Primeira banda indie do Afeganistão’ quer mostrar face diferente do país

domingo, 1 de agosto de 2010 |

Músicas que falam de amor, amizade e os conflitos normais da juventude. Refrões grudentos cantados por um vocal ligeiramente falseado. Podia ser só mais uma banda como centenas que surgem diariamente tentando um lugar ao sol no cenário pop, não fossem seus integrantes do Afeganistão, país em que, até uma década atrás, fazer um concerto de rock poderia terminar em prisão.
Formada há pouco mais de um ano, a Kabul Dreams se autointitula “a primeira banda de indie rock” do Afeganistão. “Nós dizemos ser a primeira banda indie no Afeganistão porque não conhecemos nenhuma outra. Mas não queremos dizer com isso que somos a primeira banda de rock afegã porque é um gênero vasto, que inclui muitas outras coisas que podem ser chamadas de rock”, disse em entrevista ao G1 o baixista Siddique Ahmed.

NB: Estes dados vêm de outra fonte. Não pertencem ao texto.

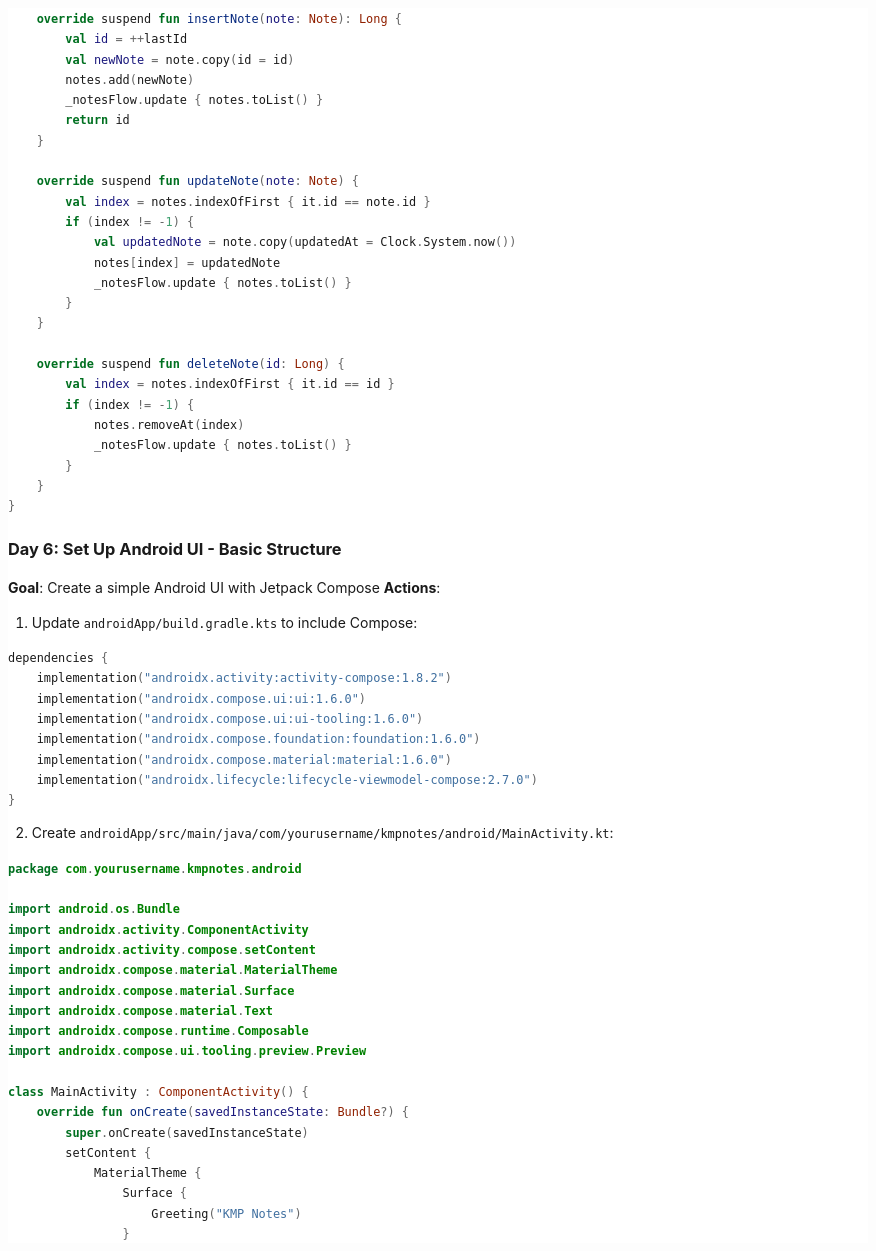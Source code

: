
 ```kotlin
    override suspend fun insertNote(note: Note): Long {
        val id = ++lastId
        val newNote = note.copy(id = id)
        notes.add(newNote)
        _notesFlow.update { notes.toList() }
        return id
    }
    
    override suspend fun updateNote(note: Note) {
        val index = notes.indexOfFirst { it.id == note.id }
        if (index != -1) {
            val updatedNote = note.copy(updatedAt = Clock.System.now())
            notes[index] = updatedNote
            _notesFlow.update { notes.toList() }
        }
    }
    
    override suspend fun deleteNote(id: Long) {
        val index = notes.indexOfFirst { it.id == id }
        if (index != -1) {
            notes.removeAt(index)
            _notesFlow.update { notes.toList() }
        }
    }
}
```

### Day 6: Set Up Android UI - Basic Structure
**Goal**: Create a simple Android UI with Jetpack Compose
**Actions**:
1. Update `androidApp/build.gradle.kts` to include Compose:

```kotlin
dependencies {
    implementation("androidx.activity:activity-compose:1.8.2")
    implementation("androidx.compose.ui:ui:1.6.0")
    implementation("androidx.compose.ui:ui-tooling:1.6.0")
    implementation("androidx.compose.foundation:foundation:1.6.0")
    implementation("androidx.compose.material:material:1.6.0")
    implementation("androidx.lifecycle:lifecycle-viewmodel-compose:2.7.0")
}
```

2. Create `androidApp/src/main/java/com/yourusername/kmpnotes/android/MainActivity.kt`:

```kotlin
package com.yourusername.kmpnotes.android

import android.os.Bundle
import androidx.activity.ComponentActivity
import androidx.activity.compose.setContent
import androidx.compose.material.MaterialTheme
import androidx.compose.material.Surface
import androidx.compose.material.Text
import androidx.compose.runtime.Composable
import androidx.compose.ui.tooling.preview.Preview

class MainActivity : ComponentActivity() {
    override fun onCreate(savedInstanceState: Bundle?) {
        super.onCreate(savedInstanceState)
        setContent {
            MaterialTheme {
                Surface {
                    Greeting("KMP Notes")
                }
```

Quando a música foi praticamente banida do país, ele e os demais integrantes – o vocalista e guitarrista Sulyman Qardash e o baterista Mujtaba Habibi– viviam exilados no Paquistão, Uzberquistão e Irã. Voltaram ao país em 2002, apenas um ano depois de o país se ver livre do controle do Talibã e ser invadido pelos Estados Unidos, em 2001.
O som, que deve soar familiar para muitos, lembra o de algumas bandas que estouraram no Ocidente exatamente nesta época, influências assumidas pela banda. “Nós ouvimos uma grande variedade de bandas e, entre as que nos influenciam, estão Oasis, The Subways, Beatles, The Vines, Placebo etc”, afirma o baixista (clique aqui para ouvir faixas disponíveis da banda no site MySpace).
Mas ao contrário do que possa sugerir, “I wanna runaway”, título do último EP do trio, lançado há um mês, não trata de uma possível fuga do país, que voltou às manchetes esta semana após o vazamento de documentos secretos americanos revelarem a morte de centenas de civis.
“Nossas músicas não são nem um pouco políticas”, descarta Siddique. “Elas são sobre amor, paz, amizade, nossas vidas... os temas universais. Isso é intencional. Diferenças étnicas, religiosas, tribais e de parentesco, tudo isso tem sido usado por interesses políticos aqui. Queremos representar a juventude afegã com uma mensagem de amor, mostrar ao mundo uma face diferente do Afeganistão.”
As letras, todas em inglês, não são apenas uma estratégia para conquistar uma audiência internacional. Cada um dos integrantes é de uma região diferente do país e tem como primeiras línguas dari, pashto e uzbek. “Nós não poderíamos cantar nas três línguas porque nosso vocalista, que também compõe, só domina uma delas”, justifica o baixista.
Apresentações canceladas
Com divulgação basicamente pela internet, a banda começa a chamar a atenção e a entrar no difícil mercado de Cabul. “As rádios aqui tocam mais música pop do que rock. Mas também algum rock internacional. Nossas músicas começam a tocar em algumas emissoras e devem tocar em outras em breve”, prevê Siddique.
Embora tenha participado de um festival de rock em Nova Délhi, na Índia, em janeiro, a banda ainda não sabe se poderá atender ao convite para se apresentar na Itália no final do ano.
“Nós temos tocado apenas em Cabul e algumas apresentações no ano passado foram canceladas por problemas de segurança. Assim como outros grandes eventos e concertos nem sempre podem ser realizados aqui devido aos riscos envolvidos, tocamos apenas em eventos pequenos, como festas e alguns restaurantes. Mas ainda não recebemos nenhum tipo de ameaça direta”, descreve.
Para o baixista, a mídia pinta um retrato negativo do país, sempre associado à guerra e insurgência. “Isto não está errado, porque essas coisas estão acontecendo no Afeganistão. O problema é que nós temos uma população jovem enorme que vive sua vida aqui e nunca se fala sobre isso. Mas desde que nós começamos, as coisas mudaram um pouco, e hoje jornalistas nos perguntam sobre onde os jovens saem aqui, o que eles fazem para se divertir.”